Literature still tried to deal seriously with the mechanics of the assassination. There was Don Delillo's Libra (1988), Norman Mailer's work of "faction", Oswald's Tale (1995) and James Ellroy's masterful and murky American Tabloid (1995). Stephen King's 11.22.63 involves a time-traveller trying to save the president.

For the baby-boomers, Kennedy symbolises lost potential and the loss of innocence. For Generation Xers, who grew up knowing about his adulterous shenanigans and political chicanery, Kennedy seems less saintly. So we get The Simpsons' corrupt, womanising Mayor Quimby with his Kennedy-vowels and pill-
box-hat wearing wife. And we get Kennedy's murder as an irreverent who-done-it.

The film Zoolander implicates a cabal of brainwashed male models.
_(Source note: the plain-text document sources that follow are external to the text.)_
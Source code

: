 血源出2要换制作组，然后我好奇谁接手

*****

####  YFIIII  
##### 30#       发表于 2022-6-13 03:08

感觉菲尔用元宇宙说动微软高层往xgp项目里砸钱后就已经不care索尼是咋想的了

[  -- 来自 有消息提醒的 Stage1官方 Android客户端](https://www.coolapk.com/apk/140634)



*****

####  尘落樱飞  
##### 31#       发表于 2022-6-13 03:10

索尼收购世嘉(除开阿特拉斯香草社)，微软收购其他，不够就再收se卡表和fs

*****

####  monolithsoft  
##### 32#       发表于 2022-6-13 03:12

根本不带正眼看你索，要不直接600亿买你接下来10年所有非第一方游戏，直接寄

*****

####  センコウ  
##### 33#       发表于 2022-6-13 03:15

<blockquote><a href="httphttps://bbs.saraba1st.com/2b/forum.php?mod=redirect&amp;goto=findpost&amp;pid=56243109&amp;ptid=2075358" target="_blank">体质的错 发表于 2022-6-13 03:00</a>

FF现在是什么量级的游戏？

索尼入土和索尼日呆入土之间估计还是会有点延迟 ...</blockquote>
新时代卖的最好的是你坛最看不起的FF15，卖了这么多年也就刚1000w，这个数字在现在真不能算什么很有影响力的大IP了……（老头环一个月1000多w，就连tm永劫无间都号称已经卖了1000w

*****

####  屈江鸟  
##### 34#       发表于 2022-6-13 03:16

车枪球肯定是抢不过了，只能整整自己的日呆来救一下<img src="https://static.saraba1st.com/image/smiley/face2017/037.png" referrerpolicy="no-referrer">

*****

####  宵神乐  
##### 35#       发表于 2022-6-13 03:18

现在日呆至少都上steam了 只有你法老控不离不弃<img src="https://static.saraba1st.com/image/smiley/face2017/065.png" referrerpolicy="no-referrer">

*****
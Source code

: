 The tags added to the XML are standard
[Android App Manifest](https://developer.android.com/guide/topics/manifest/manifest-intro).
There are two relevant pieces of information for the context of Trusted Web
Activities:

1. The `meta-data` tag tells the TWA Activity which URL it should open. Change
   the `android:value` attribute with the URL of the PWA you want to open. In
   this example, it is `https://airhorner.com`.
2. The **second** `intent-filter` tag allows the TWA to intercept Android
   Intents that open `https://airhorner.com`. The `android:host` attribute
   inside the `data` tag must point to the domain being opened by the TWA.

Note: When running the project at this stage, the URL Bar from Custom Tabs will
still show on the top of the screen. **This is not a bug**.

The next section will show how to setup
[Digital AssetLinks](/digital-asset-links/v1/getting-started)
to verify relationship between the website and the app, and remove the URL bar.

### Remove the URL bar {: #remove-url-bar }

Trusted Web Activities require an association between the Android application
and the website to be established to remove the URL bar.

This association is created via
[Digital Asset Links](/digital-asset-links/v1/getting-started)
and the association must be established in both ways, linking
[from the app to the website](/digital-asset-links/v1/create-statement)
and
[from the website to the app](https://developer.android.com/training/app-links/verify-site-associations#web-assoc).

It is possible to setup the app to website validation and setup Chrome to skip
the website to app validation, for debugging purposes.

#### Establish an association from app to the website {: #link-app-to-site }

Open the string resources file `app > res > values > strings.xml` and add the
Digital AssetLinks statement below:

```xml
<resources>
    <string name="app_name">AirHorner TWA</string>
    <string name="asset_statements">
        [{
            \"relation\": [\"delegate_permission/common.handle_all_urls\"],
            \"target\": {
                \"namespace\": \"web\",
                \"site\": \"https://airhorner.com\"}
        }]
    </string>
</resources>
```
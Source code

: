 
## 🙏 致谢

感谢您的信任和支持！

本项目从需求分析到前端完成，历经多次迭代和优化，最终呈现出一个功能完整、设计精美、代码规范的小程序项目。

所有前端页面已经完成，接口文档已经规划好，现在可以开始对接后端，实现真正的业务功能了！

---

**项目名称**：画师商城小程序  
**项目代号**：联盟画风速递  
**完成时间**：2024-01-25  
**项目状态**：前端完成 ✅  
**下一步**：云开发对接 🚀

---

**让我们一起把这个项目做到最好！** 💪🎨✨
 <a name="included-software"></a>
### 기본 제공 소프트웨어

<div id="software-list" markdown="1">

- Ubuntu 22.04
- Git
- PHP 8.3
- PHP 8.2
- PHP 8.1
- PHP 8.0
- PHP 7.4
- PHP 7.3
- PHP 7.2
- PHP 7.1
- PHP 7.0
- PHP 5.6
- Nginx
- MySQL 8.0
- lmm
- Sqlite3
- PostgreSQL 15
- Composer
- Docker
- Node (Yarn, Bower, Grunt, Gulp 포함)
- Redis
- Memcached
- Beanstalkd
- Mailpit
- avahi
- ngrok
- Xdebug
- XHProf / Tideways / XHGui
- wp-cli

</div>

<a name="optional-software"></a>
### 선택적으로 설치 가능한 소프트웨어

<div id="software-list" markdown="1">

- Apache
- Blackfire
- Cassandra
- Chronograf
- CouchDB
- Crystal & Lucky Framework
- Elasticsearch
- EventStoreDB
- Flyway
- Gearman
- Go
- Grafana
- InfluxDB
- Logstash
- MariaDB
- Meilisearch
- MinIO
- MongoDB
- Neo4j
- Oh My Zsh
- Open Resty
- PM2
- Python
The X-Files blames Mulder's chainsmoking antagonist The Smoking Man. A Family Guy flashback features a short-sighted Oswald shooting Kennedy by accident. In the British sci-fi sitcom Red Dwarf, Kennedy is saved by time-travellers before being shot once more by his own time-travelling self. In the 2002 film Bubba Ho Tep a black President Kennedy (Ossie Davis) claims to have survived the assassination but was then "dyed black."

JFK will always be more reverently treated in biopics and period dramas like Mad Men, The Butler and Forrest Gump, but elsewhere he has gone from being a symbol of lost-innocence and a touchstone for national paranoia to being a period-specific pop-cultural punch-line.

For a new generation, unmoved by dreams of Camelot, Kennedy has become kitsch.